Vinci, a nuclear engineer by profession and a passionate classicist by vocation, took Plutarch’s statement as a serious clue to search for the geography of the Homeric epics in the North Atlantic rather than the Mediterranean. He has amassed a mountain of evidence in favor of the Baltic origins of both Greek epics. Similarities between the mythologies of the North and the Mediterranean have often been pointed out. Vinci argues that a deterioration in climate around 2000 B.C. caused some of the Scandinavian peoples to migrate south. As time went by, the epics were claimed by the Greeks for their own Mediterranean culture and environment.

What about Schliemann’s Troy? Although this intrepid explorer undoubtedly discovered the Mycenean civilization, his claim to have unearthed the city of Troy has never been universally accepted.
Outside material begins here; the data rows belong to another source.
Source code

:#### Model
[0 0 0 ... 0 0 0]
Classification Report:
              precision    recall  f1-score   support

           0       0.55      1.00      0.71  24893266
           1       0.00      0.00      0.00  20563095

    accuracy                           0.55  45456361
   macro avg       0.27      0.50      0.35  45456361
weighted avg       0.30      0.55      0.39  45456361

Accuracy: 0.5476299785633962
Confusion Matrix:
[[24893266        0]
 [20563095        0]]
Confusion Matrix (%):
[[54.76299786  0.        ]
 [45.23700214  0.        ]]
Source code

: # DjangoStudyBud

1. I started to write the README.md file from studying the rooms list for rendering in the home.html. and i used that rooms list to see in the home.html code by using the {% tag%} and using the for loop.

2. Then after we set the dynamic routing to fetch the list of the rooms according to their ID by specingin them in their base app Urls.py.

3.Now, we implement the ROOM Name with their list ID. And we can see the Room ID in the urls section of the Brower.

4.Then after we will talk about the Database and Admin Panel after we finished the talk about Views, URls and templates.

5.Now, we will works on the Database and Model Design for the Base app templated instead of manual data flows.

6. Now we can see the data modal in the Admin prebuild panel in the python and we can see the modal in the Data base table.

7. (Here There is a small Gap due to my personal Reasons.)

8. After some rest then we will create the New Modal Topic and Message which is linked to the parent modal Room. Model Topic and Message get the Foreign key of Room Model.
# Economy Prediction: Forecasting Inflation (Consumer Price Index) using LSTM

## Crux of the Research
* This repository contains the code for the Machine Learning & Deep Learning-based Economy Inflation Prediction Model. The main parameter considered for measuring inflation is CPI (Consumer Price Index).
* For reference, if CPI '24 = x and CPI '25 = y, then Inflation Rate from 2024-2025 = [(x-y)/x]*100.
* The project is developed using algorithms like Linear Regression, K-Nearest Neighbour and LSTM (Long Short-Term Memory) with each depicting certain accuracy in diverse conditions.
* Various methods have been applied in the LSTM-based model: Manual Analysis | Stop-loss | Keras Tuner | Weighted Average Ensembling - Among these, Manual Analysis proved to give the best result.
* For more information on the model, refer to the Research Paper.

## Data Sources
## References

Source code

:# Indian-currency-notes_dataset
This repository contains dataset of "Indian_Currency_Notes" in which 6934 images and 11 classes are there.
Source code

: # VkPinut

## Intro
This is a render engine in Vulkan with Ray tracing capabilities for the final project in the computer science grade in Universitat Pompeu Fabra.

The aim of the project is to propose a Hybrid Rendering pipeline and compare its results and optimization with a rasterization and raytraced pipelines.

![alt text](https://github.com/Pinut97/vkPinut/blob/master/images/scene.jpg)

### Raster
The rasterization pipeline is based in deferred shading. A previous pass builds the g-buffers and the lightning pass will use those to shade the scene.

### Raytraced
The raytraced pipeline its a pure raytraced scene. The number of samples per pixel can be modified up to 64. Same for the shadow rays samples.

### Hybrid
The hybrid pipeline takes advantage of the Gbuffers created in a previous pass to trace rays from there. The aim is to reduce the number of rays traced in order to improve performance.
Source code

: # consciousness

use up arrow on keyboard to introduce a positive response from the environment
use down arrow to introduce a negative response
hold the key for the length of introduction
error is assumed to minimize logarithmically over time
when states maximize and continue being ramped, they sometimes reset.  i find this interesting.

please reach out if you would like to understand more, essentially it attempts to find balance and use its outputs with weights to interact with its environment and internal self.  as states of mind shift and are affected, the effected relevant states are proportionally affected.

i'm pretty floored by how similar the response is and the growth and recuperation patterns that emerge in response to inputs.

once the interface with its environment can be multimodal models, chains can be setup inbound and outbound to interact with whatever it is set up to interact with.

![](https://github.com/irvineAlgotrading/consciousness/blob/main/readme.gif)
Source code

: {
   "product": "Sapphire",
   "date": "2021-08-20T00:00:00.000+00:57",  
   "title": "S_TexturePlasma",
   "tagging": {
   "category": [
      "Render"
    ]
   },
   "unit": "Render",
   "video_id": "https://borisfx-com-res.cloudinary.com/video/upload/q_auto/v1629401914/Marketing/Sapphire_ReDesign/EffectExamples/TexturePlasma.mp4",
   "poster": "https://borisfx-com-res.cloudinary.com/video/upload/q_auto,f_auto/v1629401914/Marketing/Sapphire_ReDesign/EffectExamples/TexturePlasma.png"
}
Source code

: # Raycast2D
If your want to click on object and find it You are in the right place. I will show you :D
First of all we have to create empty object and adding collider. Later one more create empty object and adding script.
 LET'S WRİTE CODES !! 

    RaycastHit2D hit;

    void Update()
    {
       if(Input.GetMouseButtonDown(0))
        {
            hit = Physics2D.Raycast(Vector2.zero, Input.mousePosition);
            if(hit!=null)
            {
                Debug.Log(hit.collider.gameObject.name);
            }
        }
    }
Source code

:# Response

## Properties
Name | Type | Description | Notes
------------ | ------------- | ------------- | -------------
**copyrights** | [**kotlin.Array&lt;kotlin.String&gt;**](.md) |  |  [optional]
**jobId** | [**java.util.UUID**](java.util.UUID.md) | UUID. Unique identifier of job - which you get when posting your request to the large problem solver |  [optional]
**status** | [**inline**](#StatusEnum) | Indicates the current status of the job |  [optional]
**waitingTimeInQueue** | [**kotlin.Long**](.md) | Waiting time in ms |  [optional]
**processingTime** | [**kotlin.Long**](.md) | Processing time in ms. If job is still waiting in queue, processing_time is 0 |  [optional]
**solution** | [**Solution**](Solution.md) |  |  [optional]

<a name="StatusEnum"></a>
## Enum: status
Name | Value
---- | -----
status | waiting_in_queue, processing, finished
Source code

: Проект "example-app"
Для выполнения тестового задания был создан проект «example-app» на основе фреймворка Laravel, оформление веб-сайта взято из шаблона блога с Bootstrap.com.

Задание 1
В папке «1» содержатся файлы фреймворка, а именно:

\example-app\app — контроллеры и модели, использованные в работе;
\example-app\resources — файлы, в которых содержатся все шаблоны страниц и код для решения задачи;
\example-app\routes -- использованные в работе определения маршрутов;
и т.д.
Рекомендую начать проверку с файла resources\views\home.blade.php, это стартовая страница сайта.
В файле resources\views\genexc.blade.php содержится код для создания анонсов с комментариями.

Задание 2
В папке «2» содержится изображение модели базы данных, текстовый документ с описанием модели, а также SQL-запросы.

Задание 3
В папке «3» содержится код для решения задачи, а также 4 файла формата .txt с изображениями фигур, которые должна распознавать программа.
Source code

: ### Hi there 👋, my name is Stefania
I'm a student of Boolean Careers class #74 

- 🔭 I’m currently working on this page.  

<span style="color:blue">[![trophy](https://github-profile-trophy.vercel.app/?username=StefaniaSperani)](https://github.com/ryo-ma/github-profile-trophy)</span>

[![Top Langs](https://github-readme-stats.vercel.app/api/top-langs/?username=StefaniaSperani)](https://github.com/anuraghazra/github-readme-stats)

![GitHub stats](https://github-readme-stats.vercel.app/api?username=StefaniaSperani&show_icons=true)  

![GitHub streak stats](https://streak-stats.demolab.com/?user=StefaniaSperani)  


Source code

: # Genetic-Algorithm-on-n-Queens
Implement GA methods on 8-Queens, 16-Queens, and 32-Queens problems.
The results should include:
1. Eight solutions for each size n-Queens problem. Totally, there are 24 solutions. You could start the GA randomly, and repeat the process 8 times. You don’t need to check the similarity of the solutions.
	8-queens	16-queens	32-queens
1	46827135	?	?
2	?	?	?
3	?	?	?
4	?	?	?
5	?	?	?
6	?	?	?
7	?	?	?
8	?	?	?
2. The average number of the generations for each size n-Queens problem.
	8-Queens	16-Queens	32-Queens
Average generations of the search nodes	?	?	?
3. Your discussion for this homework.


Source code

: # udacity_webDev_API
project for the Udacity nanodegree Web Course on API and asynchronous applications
Already Strabo (   ) denied that the “ancient Ilium ( Troy)” was to be found in Anatolia. A better candidate for the Homeric Troy than the Anatolian town of Hisarlik, excavated by Schliemann, is possibly the Finnish town of Toija, as suggested by Vinci.

Vinci’s audacious rewriting of Homeric culture and mythology is a creative proposition, which deserves to be further investigated. He has my full vote of confidence.